O-129 - PREDICTING AREAS OF LOCAL RECURRENCE IN GLIOBLASTOMAS USING VOXEL-BASED RADIOMIC FEATURES OF POSTOPERATIVE MRI AND MACHINE LEARNING
1Hospital Universitario Río Hortega, Valladolid, Spain. 2UiT The Arctic University of Norway, Tromsø, Norway. 3Magnetic Resonance Imaging Core Facility, IDIBAPS, Barcelona, Spain. 4Hospital Universitario 12 de Octubre, Madrid, Spain.
Introduction: The globally accepted surgical strategy in glioblastomas (GBM) is removing the enhancing tumor (ET). However, the peritumoral (PT) region harbors infiltration areas responsible for future tumor recurrence. Our study aims to create a predictive model that identifies these areas using a voxel-based analysis of magnetic resonance imaging (MRI) radiomic features.
Methods: Data from patients diagnosed with GBM who underwent gross total resection surgeries between January 2019 and January 2020 were retrospectively collected. Structural multiparametric MRI sequences were preprocessed. After automatic segmentation and deformable coregistration, the postoperative PT region was divided into two volumes of interest labeled recurrence or nonrecurrence sites depending on the overlap with the ET in the follow-up study where recurrence was diagnosed. Then, voxel-based radiomic feature extraction was performed. The study sample was randomly split into training and testing data sets in a 70/30 ratio. After feature reduction, a predictive model of recurrence using machine learning classifiers was built and validated in the testing cohort.

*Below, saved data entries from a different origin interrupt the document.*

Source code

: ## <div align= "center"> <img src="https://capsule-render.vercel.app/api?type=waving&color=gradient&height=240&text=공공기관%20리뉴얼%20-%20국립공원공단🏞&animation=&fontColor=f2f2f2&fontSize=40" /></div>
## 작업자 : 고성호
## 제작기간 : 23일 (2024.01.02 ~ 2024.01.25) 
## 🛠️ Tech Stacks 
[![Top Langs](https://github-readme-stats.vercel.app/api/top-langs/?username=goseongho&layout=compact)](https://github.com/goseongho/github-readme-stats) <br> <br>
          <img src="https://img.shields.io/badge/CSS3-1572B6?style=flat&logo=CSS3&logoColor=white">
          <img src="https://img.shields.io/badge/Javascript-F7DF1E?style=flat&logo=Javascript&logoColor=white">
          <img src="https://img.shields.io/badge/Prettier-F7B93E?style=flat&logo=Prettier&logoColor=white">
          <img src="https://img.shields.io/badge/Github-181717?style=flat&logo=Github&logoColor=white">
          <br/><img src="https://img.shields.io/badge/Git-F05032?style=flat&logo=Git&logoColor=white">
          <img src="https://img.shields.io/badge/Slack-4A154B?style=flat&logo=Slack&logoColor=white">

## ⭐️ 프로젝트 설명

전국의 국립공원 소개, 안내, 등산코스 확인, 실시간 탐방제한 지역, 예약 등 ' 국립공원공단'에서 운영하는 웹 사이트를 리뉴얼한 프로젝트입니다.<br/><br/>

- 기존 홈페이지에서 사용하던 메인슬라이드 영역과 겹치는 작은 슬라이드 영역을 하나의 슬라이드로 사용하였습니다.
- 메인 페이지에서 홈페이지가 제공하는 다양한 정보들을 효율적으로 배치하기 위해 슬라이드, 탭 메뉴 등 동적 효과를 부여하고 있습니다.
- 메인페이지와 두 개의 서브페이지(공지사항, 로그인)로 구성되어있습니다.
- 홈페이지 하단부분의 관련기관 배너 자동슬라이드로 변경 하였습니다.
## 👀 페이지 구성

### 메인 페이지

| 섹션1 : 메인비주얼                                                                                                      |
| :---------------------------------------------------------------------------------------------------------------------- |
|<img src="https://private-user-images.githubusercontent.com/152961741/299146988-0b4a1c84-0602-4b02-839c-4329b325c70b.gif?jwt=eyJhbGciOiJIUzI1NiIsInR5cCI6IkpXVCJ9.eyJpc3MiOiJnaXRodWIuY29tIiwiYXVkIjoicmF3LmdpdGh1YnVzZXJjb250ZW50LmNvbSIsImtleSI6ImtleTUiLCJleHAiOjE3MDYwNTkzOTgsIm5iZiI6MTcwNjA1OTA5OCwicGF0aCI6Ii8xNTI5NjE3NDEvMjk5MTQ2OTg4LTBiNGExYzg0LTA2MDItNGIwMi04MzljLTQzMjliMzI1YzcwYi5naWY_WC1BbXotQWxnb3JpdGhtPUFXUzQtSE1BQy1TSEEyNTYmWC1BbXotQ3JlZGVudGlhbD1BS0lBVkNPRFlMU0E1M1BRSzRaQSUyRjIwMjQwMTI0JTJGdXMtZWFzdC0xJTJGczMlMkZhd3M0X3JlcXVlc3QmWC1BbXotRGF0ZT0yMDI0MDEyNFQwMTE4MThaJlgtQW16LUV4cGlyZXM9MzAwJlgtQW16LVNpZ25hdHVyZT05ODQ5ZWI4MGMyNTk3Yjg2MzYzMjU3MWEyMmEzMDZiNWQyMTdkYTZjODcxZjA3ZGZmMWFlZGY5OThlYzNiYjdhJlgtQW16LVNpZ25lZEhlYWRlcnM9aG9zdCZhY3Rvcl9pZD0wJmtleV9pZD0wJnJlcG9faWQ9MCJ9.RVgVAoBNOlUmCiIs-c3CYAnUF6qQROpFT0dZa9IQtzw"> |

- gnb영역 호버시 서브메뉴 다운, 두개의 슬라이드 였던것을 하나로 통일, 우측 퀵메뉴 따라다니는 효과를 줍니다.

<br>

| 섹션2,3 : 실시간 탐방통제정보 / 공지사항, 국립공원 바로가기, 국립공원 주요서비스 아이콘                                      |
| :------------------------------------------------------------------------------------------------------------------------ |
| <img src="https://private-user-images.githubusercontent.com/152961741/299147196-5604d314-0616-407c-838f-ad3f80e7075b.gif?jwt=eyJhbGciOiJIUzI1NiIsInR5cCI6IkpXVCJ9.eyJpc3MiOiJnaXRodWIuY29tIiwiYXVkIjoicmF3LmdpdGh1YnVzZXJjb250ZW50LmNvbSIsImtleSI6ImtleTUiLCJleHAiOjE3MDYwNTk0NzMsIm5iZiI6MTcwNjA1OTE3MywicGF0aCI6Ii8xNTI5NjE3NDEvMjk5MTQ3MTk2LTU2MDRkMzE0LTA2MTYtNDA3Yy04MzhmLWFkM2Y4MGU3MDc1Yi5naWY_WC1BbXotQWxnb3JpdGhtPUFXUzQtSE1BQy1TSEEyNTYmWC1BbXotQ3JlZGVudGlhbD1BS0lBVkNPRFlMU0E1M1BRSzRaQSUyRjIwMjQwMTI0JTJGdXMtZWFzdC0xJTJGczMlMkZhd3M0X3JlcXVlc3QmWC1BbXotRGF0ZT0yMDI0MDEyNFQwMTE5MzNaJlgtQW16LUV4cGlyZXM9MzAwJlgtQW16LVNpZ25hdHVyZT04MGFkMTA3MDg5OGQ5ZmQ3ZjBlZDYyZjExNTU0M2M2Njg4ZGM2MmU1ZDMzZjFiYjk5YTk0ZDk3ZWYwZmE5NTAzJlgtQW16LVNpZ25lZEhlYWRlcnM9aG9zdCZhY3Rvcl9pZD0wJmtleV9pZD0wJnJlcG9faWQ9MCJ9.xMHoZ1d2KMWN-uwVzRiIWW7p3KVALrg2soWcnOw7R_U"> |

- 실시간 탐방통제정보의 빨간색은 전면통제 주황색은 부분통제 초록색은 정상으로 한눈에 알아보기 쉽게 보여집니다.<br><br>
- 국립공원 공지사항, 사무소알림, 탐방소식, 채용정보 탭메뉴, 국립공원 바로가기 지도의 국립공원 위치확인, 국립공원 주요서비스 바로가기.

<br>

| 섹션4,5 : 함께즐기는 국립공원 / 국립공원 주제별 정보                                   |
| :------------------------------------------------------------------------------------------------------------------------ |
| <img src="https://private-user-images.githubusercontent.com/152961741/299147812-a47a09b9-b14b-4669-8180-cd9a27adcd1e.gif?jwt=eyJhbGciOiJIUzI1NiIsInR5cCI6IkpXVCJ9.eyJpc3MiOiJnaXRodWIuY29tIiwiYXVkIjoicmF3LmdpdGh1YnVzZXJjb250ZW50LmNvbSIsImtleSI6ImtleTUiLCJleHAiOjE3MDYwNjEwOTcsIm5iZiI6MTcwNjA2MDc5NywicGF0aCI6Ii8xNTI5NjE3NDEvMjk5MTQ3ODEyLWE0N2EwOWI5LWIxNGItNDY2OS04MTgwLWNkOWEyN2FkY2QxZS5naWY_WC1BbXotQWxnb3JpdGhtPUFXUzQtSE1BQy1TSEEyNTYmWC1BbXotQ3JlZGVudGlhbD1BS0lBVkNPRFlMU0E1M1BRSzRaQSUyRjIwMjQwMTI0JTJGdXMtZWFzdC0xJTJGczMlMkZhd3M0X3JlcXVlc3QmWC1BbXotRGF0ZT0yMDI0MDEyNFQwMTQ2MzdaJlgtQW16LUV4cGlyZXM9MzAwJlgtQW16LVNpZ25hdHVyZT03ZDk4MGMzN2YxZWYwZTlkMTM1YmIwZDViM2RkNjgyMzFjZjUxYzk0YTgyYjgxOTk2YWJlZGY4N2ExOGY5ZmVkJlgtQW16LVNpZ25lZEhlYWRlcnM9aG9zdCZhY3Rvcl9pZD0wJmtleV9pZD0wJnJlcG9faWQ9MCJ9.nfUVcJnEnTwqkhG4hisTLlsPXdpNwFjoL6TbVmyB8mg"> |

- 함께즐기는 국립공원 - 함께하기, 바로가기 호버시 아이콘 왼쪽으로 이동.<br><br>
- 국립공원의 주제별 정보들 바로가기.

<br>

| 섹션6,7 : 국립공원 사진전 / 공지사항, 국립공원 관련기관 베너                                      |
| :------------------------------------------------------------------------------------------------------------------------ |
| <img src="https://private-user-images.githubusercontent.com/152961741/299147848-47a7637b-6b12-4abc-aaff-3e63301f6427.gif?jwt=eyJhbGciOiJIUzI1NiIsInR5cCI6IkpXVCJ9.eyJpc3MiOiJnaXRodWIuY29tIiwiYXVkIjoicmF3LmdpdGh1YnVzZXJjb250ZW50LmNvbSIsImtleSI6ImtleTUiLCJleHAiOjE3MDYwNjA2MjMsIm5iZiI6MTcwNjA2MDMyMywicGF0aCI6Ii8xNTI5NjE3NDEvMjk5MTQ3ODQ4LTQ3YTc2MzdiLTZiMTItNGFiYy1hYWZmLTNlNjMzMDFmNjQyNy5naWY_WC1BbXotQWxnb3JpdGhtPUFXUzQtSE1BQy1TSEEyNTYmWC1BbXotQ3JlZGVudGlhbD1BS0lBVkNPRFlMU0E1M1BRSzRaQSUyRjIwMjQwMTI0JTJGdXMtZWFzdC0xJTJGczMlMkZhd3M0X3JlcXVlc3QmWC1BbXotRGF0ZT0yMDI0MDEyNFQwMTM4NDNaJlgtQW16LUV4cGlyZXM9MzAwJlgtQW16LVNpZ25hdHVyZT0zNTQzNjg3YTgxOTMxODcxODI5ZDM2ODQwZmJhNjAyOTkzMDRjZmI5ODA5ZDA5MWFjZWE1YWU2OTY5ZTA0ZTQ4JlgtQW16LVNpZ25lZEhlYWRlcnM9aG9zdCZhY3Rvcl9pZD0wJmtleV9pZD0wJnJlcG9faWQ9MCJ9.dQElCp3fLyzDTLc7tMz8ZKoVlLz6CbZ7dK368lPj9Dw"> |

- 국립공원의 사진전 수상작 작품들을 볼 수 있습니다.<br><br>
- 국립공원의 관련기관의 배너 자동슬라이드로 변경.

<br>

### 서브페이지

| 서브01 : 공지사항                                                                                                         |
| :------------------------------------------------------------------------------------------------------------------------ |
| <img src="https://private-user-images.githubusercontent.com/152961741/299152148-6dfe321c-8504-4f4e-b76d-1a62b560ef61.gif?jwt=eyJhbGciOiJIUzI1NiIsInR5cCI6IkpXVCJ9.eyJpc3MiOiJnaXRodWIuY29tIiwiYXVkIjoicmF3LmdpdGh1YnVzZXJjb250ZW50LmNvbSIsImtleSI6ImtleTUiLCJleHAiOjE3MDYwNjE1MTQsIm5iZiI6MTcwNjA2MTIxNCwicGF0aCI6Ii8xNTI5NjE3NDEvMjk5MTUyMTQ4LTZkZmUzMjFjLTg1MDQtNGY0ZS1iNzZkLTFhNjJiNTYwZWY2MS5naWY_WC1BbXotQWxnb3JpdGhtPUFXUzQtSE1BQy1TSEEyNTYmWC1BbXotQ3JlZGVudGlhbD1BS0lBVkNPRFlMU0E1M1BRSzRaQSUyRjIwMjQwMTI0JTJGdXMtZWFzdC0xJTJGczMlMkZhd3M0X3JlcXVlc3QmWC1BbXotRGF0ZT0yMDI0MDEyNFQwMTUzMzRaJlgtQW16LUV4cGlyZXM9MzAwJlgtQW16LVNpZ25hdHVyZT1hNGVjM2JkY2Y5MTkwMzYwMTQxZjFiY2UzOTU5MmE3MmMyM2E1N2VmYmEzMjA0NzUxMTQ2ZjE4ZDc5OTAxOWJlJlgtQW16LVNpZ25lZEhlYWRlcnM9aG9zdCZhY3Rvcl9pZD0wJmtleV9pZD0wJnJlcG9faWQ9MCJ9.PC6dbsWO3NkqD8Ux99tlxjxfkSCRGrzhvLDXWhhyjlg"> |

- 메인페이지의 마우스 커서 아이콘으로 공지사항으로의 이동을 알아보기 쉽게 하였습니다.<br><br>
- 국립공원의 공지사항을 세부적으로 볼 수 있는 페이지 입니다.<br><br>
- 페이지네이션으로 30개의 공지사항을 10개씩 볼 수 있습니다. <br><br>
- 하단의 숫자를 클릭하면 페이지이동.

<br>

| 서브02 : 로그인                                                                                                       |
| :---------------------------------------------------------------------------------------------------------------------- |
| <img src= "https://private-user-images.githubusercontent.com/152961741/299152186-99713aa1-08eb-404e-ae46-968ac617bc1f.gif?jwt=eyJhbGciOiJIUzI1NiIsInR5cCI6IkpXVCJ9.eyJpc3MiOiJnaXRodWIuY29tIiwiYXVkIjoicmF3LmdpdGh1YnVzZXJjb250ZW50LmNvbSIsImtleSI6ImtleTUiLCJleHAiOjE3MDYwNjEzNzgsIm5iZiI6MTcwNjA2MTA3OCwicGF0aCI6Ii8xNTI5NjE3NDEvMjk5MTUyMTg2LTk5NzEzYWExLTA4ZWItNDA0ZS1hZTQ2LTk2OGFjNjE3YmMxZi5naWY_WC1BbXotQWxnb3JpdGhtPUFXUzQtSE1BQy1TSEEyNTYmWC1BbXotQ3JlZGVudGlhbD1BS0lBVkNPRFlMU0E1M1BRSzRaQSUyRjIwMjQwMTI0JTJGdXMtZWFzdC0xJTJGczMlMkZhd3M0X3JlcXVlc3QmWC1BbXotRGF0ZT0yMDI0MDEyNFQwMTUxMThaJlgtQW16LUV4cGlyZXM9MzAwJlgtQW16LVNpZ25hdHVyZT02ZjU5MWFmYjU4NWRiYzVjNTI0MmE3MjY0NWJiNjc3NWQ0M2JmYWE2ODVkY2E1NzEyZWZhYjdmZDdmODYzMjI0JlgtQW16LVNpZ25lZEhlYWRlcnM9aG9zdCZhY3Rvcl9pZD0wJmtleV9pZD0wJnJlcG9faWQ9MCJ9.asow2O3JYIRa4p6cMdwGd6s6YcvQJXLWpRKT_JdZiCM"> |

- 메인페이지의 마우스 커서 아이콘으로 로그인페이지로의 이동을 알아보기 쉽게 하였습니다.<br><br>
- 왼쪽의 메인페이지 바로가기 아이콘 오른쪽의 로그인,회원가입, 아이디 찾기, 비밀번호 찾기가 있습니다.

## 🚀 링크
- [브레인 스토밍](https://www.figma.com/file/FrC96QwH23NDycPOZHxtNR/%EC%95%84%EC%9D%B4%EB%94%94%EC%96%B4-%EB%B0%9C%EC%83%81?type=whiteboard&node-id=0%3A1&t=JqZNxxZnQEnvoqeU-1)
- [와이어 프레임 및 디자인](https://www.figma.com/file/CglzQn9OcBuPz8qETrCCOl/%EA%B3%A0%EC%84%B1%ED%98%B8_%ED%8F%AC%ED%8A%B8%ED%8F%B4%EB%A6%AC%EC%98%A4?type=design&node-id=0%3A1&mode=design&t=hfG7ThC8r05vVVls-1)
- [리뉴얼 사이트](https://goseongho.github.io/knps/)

Results: A total of 47 patients were included. The entire data set included 2,019,285 voxels and 2,838 radiomic features. After random splitting, the class imbalance was handled using undersampling techniques. The training dataset was reduced to 368,990 voxels, and 20 radiomic features were selected by feature importance scores. Boosted tree classifiers were used for model training. In the test dataset, category boosting (CatBoost) obtained the best performance, with an average area under the curve of 0.9 and classification accuracy of 93%.
Conclusions: In this study, we obtained a predictive model that facilitates the identification of areas of tumor recurrence using postoperative MRI. Our approach is the first step to carry out tailored supramarginal resections and radiotherapy treatments guided by artificial intelligence to improve the overall survival of these patients.